Polémique sur des agressions pédophiles

Pour permettre de "tourner la page", le pape accepte la démission de Mgr Barbarin

  • Publié le 6 mars 2020 à 18:54
  • Actualisé le 6 mars 2020 à 21:07

Relaxé par la justice des hommes, le cardinal Philippe Barbarin a vu sa démission acceptée vendredi par le Pape François, condition nécessaire pour qu'une "page se tourne" dans un diocèse de Lyon marqué par ses silences passés sur les agressions pédophiles de l'un de ses prêtres.

"Cette démission n'est pas une surprise. (Mgr Barbarin) l'a annoncée, l'a réannoncée (...) mais pour autant nous sentons que nous vivons un moment très important pour le diocèse", a déclaré devant la presse Mgr Michel Dubost qui assurait au quotidien la gestion du diocèse depuis la mise en retrait du Primat des Gaules.

Dans une déclaration diffusée au même moment sur la chaîne catholique KTO, le cardinal a souligné que "ces quatre années (avaient) été des années de grande, grande souffrance". "C'est d'abord" pour les victimes "qu'il faut prier". "C'était des actes affreux et il est important qu'une page se tourne et que vienne quelqu'un qui parcoure une nouvelle étape avec tout le diocèse de Lyon", a-t-il poursuivi.

Peu après l'annonce de sa relaxe par la cour d'appel de Lyon le 30 janvier, le prélat avait annoncé qu'il remettrait une nouvelle fois sa démission au pape. Le pape François s'était laissé un délai de réflexion pour répondre à cette nouvelle demande.

Faisant valoir la présomption d'innocence, François avait refusé qu'il démissionne en mars après sa condamnation en première instance, dans l'attente de la décision de la cour d'appel sur cette affaire symbole des défaillances de l?Église face à la pédocriminalité dans ses rangs.

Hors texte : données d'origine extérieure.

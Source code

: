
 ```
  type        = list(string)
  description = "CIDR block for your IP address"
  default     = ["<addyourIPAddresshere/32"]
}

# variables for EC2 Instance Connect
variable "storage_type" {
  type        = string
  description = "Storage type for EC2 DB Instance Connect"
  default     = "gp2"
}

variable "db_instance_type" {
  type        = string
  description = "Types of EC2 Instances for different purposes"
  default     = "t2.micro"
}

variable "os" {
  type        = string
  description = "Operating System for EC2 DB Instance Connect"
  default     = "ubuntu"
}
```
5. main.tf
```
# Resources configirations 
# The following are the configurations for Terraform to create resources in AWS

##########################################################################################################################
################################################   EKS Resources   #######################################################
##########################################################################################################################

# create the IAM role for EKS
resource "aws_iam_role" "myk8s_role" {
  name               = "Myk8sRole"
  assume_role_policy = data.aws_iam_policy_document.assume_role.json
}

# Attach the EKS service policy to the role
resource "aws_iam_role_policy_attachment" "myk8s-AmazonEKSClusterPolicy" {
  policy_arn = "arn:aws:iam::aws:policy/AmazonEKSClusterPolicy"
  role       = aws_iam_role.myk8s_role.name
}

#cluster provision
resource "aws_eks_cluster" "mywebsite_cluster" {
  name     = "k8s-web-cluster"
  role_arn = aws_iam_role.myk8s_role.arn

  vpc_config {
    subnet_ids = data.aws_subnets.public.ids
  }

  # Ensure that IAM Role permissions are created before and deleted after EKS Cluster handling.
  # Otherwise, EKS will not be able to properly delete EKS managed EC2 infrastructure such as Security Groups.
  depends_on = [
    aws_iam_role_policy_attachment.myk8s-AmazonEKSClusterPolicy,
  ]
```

- "Une mission" ou "rendre service" -

Saluant auprès de l'AFP une "bonne décision", le président de l'association de victimes La Parole Libérée François Devaux a estimé toutefois que celle-ci n'arrivait "que parce que le pape François est acculé". "Si cette décision avait été prise dès le départ, il n'y aurait pas eu tous ces recours", a-t-il ajouté.

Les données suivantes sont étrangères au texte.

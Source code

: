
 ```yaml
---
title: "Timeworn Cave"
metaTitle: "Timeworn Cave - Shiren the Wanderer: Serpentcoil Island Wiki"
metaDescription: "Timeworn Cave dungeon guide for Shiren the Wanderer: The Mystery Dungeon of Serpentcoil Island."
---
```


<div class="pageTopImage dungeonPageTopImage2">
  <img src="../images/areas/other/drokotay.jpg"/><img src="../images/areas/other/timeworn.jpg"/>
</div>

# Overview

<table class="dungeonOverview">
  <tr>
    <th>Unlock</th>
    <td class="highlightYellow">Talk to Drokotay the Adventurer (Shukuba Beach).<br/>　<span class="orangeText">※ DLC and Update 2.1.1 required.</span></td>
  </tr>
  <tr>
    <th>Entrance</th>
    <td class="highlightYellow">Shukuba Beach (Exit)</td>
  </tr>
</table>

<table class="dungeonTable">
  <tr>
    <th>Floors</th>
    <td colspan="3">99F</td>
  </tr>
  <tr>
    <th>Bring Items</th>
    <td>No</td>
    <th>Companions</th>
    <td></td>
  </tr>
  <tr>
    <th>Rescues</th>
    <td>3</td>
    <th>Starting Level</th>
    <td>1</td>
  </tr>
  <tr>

Après sa condamnation en première instance à six mois de prison avec sursis pour ne pas avoir dénoncé les agressions sexuelles commises par un prêtre du diocèse sur de jeunes scouts entre 1971 et 1991, l'archevêque de Lyon s'était mis en retrait du diocèse.

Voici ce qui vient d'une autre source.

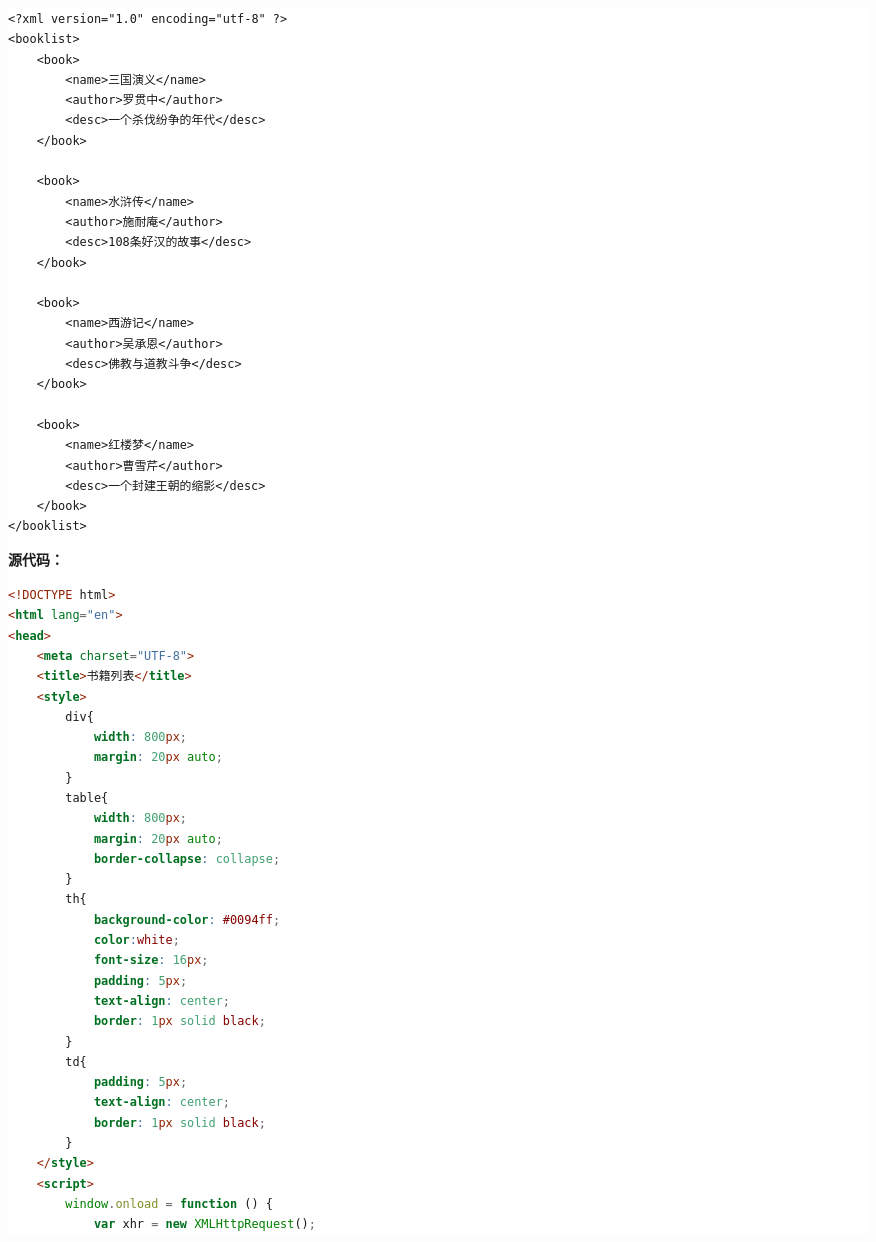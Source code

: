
 ```
<?xml version="1.0" encoding="utf-8" ?>
<booklist>
    <book>
        <name>三国演义</name>
        <author>罗贯中</author>
        <desc>一个杀伐纷争的年代</desc>
    </book>
    
    <book>
        <name>水浒传</name>
        <author>施耐庵</author>
        <desc>108条好汉的故事</desc>
    </book>
    
    <book>
        <name>西游记</name>
        <author>吴承恩</author>
        <desc>佛教与道教斗争</desc>
    </book>
    
    <book>
        <name>红楼梦</name>
        <author>曹雪芹</author>
        <desc>一个封建王朝的缩影</desc>
    </book>
</booklist>
```



**源代码：**

```html
<!DOCTYPE html>
<html lang="en">
<head>
	<meta charset="UTF-8">
	<title>书籍列表</title>
	<style>
		div{
			width: 800px;
			margin: 20px auto;
		}
		table{
			width: 800px;
			margin: 20px auto;
			border-collapse: collapse;
		}
		th{
			background-color: #0094ff;
			color:white;
			font-size: 16px;
			padding: 5px;
			text-align: center;
			border: 1px solid black;
		}
		td{
			padding: 5px;
			text-align: center;
			border: 1px solid black;
		}
	</style>
	<script>
		window.onload = function () {  
			var xhr = new XMLHttpRequest();
```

La nomination de son successeur pourrait intervenir dans un délai de "deux à quatre mois". D'ici là, Mgr Dubost continuera d'assurer l'intérim. Une messe solennelle sera tenue le 15 mai en présence de Mgr Barbarin à la primatiale de Lyon "pour lui dire au revoir et merci", a précisé le prélat.

Quid de son avenir? Le pape va lui "confier une mission", selon Mgr Dubost. L'intéressé, lui, a assuré sur KTO ne rien savoir: "Ou bien le pape me demande quelque chose, et évidemment je dirai oui, ou bien il ne me demande rien et dans ce cas-là, comme tous les évêques émérites, j'irai rendre service quelque part".

Dans un entretien au Point publié le 5 février, le cardinal Barbarin avait confié que, malgré cette relaxe qui l'avait "réconforté", cette affaire l'avait "changé" mais qu'elle resterait "toujours collée" à son visage.

Comme à son procès, le cardinal y répétait qu'il ignorait les agissements du prêtre avant de rencontrer une victime en 2014. "Ce n'est qu'à la fin de l'année 2014 (...) que je prends conscience, brutalement, de la réalité des actes commis, de ce qu'ils signifiaient concrètement, de la souffrance des victimes (...) Je me rends compte que je n'ai pas pris les bonnes mesures", expliquait-il.

A l'origine de l'affaire, l'ancien prêtre Bernard Preynat, défroqué l'été dernier, sera fixé sur son sort le 16 mars. Une peine d'au moins huit ans d'emprisonnement a été requise à son procès devant le tribunal correctionnel pour les abus sexuels qu'il a reconnu avoir commis sur des scouts de 7 à 15 ans.